This library reads SGML document types definitions and parses SGML files accordingly. It may be used for parsing, checking, or converting SGML files.
The Standard Generalized Markup Language (SGML) is a structured document representation suitable for document manipulation, exchange and storage [SGML]. Among other things SGML is the format upon which is based HTML, the World Wide Web Hypertext Markup Language [HTML].
A first version of this library was built on top of James Clark NSGMLS C++ SGML parser, a fully validating and stable parser. Subsequent versions may still use the NSGMLS parser, if the quake variable USE_NSGMLS is true in the m3makefile when compiling the library, but default to a native Modula-3 XML/SGML parser. XML is a subset of SGML being defined by the World Wide Web consortium [XML].

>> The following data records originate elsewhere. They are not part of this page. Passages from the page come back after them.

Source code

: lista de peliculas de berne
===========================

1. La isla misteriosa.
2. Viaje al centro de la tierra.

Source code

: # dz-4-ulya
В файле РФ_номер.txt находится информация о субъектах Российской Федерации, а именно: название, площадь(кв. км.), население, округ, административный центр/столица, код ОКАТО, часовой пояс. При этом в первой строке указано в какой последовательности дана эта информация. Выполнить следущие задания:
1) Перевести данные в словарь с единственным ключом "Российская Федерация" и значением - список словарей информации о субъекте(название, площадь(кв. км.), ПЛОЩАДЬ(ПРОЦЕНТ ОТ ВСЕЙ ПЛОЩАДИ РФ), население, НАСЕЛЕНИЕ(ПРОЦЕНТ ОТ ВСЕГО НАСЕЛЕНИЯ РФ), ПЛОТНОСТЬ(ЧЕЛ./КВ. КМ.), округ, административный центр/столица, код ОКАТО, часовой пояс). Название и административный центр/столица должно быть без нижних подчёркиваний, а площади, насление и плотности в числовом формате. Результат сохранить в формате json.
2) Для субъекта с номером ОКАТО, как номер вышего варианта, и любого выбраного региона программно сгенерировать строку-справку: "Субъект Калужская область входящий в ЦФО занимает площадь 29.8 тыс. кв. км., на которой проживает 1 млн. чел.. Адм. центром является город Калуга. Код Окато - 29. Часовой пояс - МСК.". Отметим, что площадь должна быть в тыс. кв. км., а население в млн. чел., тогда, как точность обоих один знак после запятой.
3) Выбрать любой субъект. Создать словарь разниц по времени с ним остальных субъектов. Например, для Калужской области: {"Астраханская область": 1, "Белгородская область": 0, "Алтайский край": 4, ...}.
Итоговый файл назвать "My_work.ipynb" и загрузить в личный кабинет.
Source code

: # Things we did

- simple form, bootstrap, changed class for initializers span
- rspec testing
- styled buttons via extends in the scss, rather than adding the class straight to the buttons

The native Modula-3 library was developed with the goal of removing dependencies on foreign packages (NSGMLS) which needed to be installed separately. Implementing a fully validating SGML parser, however, is a significant task (NSGMLS weights in at 50000 lines). Thus, a subset of SGML, based on XML, was implemented; several secondary options are not implemented. Nonetheless, the implementation goes beyond XML since the HTML 3.2/4.0 document type definitions needed to be handled, as well as common HTML documents. Among other things, tags validation was required in order to detect and supply omitted tags.
Therefore, while the native Modula-3 SGML parser backend still has some limitations, a large part of the needed underlying machinery has been implemented. It has been relatively easy to extend as more features were required. It is expected to continue evolving as it gains more widespread use and as the XML standard matures.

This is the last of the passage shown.